Haiti : 215 policiers kenyans rentrent à Nairobi, l’insécurité reste intacte

Cette semaine, 215 policiers kenyans de la Mission multinationale de soutien à la sécurité (MSSM), appuyée par l’Organisation des Nations unies, ont quitté Port-au-Prince pour retourner à Nairobi, tandis que les contingents des Bahamas et de la Jamaïque avaient déjà quitté la capitale vendredi dernier. Officiellement, il s’agit d’une « phase de transition », mais en réalité, leur présence n’avait apporté aucun changement à l’insécurité que connaît le pays.
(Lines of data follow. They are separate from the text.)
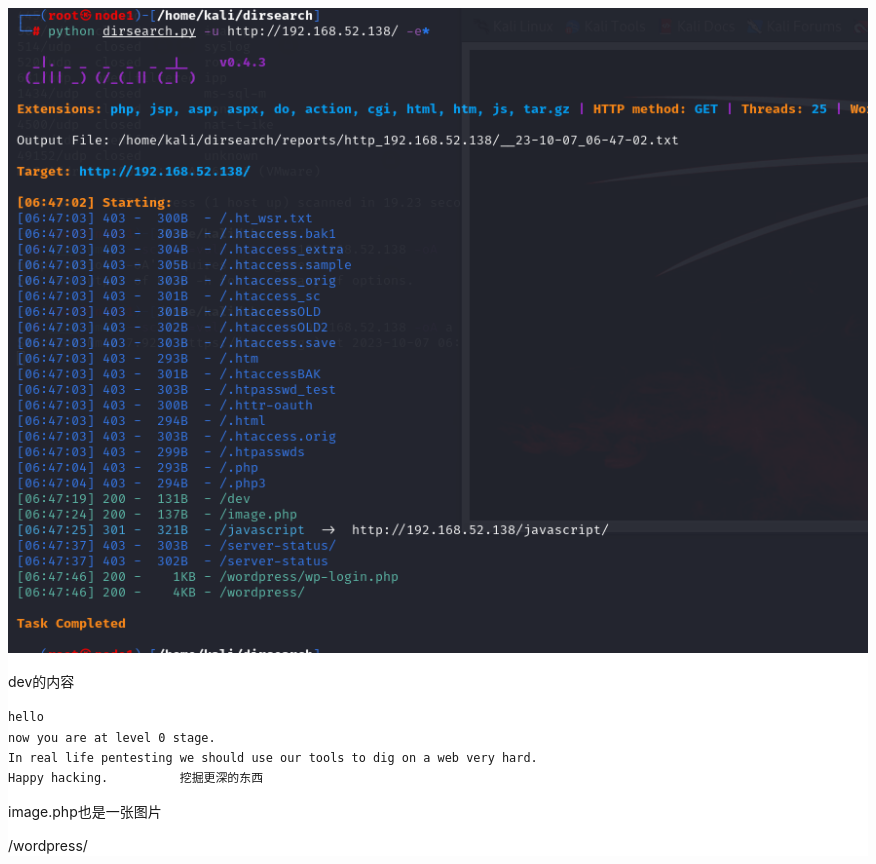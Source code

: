 ![image-20231007144926414](..\img\final\image-20231007144926414.png)

dev的内容

```
hello
now you are at level 0 stage.
In real life pentesting we should use our tools to dig on a web very hard.
Happy hacking.          挖掘更深的东西
```

image.php也是一张图片

/wordpress/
Annoncées comme une force capable de renverser le rapport de force face aux groupes armés, les unités kényanes n’ont, au fil des mois, offert aucune réponse structurelle à la crise sécuritaire. Ni reprise durable des territoires perdus, ni démantèlement significatif des réseaux criminels : leur présence s’est inscrite dans une forme d’immobilisme opérationnel, loin des attentes initiales. L’écart entre les promesses et les résultats est aujourd’hui difficile à masquer.
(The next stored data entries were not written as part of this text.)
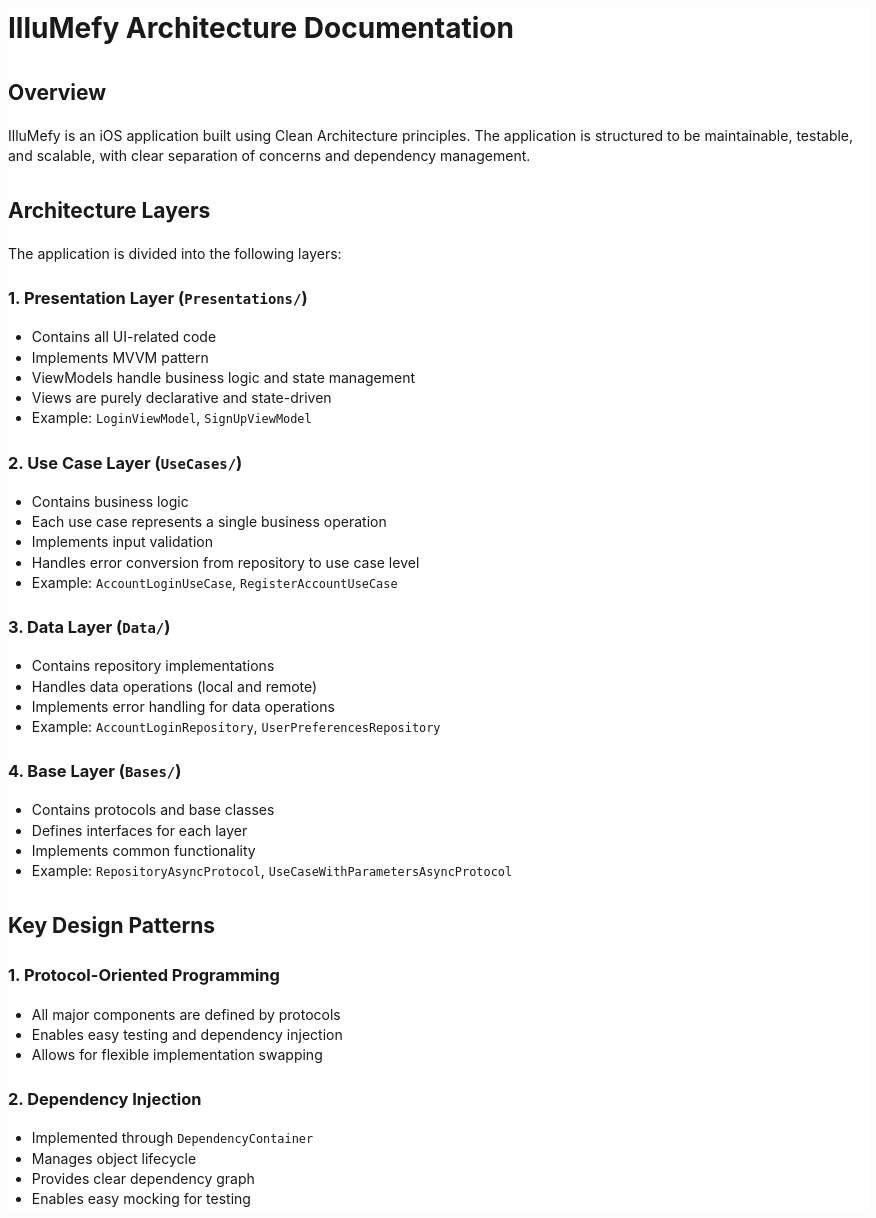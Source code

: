 # IlluMefy Architecture Documentation

## Overview

IlluMefy is an iOS application built using Clean Architecture principles. The application is structured to be maintainable, testable, and scalable, with clear separation of concerns and dependency management.

## Architecture Layers

The application is divided into the following layers:

### 1. Presentation Layer (`Presentations/`)
- Contains all UI-related code
- Implements MVVM pattern
- ViewModels handle business logic and state management
- Views are purely declarative and state-driven
- Example: `LoginViewModel`, `SignUpViewModel`

### 2. Use Case Layer (`UseCases/`)
- Contains business logic
- Each use case represents a single business operation
- Implements input validation
- Handles error conversion from repository to use case level
- Example: `AccountLoginUseCase`, `RegisterAccountUseCase`

### 3. Data Layer (`Data/`)
- Contains repository implementations
- Handles data operations (local and remote)
- Implements error handling for data operations
- Example: `AccountLoginRepository`, `UserPreferencesRepository`

### 4. Base Layer (`Bases/`)
- Contains protocols and base classes
- Defines interfaces for each layer
- Implements common functionality
- Example: `RepositoryAsyncProtocol`, `UseCaseWithParametersAsyncProtocol`

## Key Design Patterns

### 1. Protocol-Oriented Programming
- All major components are defined by protocols
- Enables easy testing and dependency injection
- Allows for flexible implementation swapping

### 2. Dependency Injection
- Implemented through `DependencyContainer`
- Manages object lifecycle
- Provides clear dependency graph
- Enables easy mocking for testing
Les données publiées par l’Organisation des Nations unies confirment cette absence d’impact. En 2025, plus de 5 500 personnes ont été tuées dans des violences liées aux gangs, tandis qu’environ 2 500 enlèvements ont été recensés à travers le pays. Par ailleurs, plus de 300 000 personnes ont été déplacées, alors que près de 1,4 million d’Haïtiens sont affectés par la crise sécuritaire et humanitaire, illustrant l’ampleur de la situation.

Dans ce contexte, leur retrait progressif ne provoque ni inquiétude majeure, ni sentiment de perte stratégique. Il révèle plutôt une évidence : leur déploiement n’a pas modifié les dynamiques de violence existantes. L’insécurité persistante dans la capitale et au-delà témoigne de l’absence d’impact concret de cette mission sur le quotidien des citoyens.
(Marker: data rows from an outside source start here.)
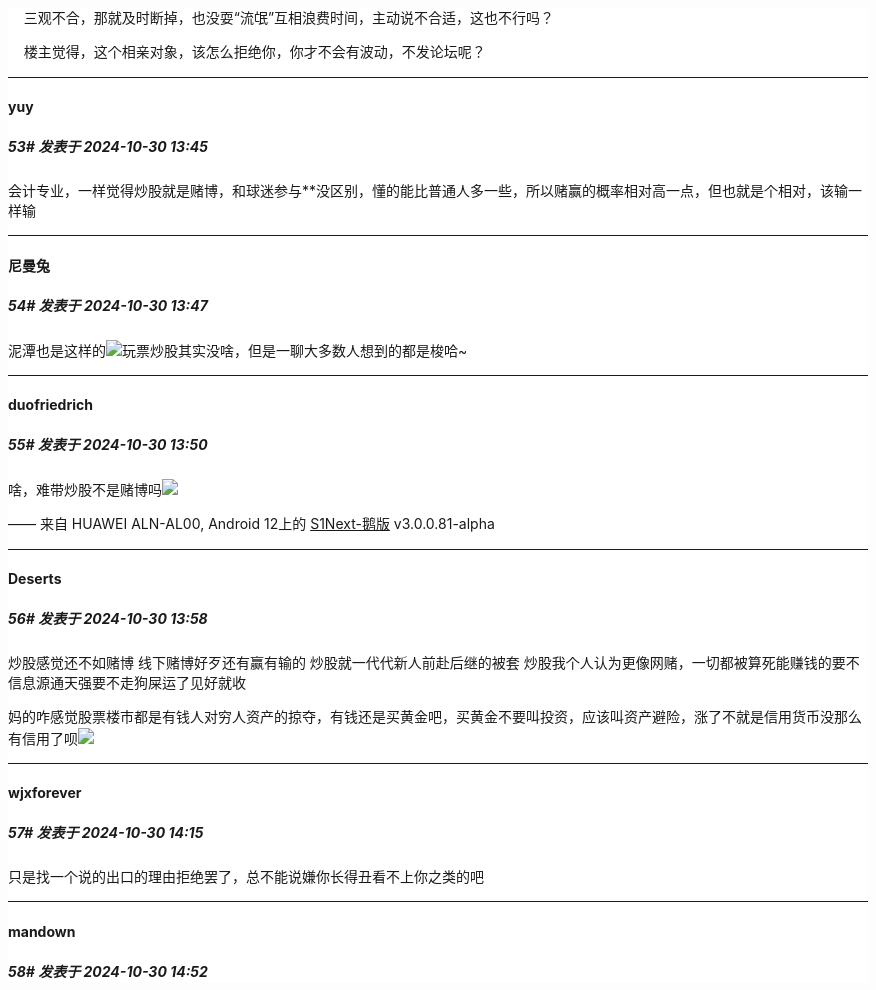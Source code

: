     三观不合，那就及时断掉，也没耍“流氓”互相浪费时间，主动说不合适，这也不行吗？   

    楼主觉得，这个相亲对象，该怎么拒绝你，你才不会有波动，不发论坛呢？

*****

####  yuy  
##### 53#       发表于 2024-10-30 13:45

会计专业，一样觉得炒股就是赌博，和球迷参与**没区别，懂的能比普通人多一些，所以赌赢的概率相对高一点，但也就是个相对，该输一样输

*****

####  尼曼兔  
##### 54#       发表于 2024-10-30 13:47

泥潭也是这样的<img src="https://static.saraba1st.com/image/smiley/face2017/034.png" referrerpolicy="no-referrer">玩票炒股其实没啥，但是一聊大多数人想到的都是梭哈~


*****

####  duofriedrich  
##### 55#       发表于 2024-10-30 13:50

啥，难带炒股不是赌博吗<img src="https://static.saraba1st.com/image/smiley/face2017/009.gif" referrerpolicy="no-referrer">

—— 来自 HUAWEI ALN-AL00, Android 12上的 [S1Next-鹅版](https://github.com/ykrank/S1-Next/releases) v3.0.0.81-alpha


*****

####  Deserts  
##### 56#       发表于 2024-10-30 13:58

炒股感觉还不如赌博
线下赌博好歹还有赢有输的
炒股就一代代新人前赴后继的被套
炒股我个人认为更像网赌，一切都被算死能赚钱的要不信息源通天强要不走狗屎运了见好就收

妈的咋感觉股票楼市都是有钱人对穷人资产的掠夺，有钱还是买黄金吧，买黄金不要叫投资，应该叫资产避险，涨了不就是信用货币没那么有信用了呗<img src="https://static.saraba1st.com/image/smiley/face2017/013.png" referrerpolicy="no-referrer">


*****

####  wjxforever  
##### 57#       发表于 2024-10-30 14:15

只是找一个说的出口的理由拒绝罢了，总不能说嫌你长得丑看不上你之类的吧


*****

####  mandown  
##### 58#       发表于 2024-10-30 14:52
Le départ simultané des contingents des Bahamas et de la Jamaïque vient renforcer cette impression d’un dispositif international en perte de vitesse. Cette composante régionale, pourtant porteuse d’une certaine légitimité symbolique, n’a pas davantage réussi à infléchir la situation. Leur retrait, discret mais significatif, confirme que la mission peine à justifier sa pertinence.

Au final, le départ des contingents étrangers montre que leur présence n’a jamais réellement servi. Les troupes partent, les promesses s’effacent, et l’insécurité reste intacte : une fois encore, Haïti paie le prix d’une intervention internationale inefficace.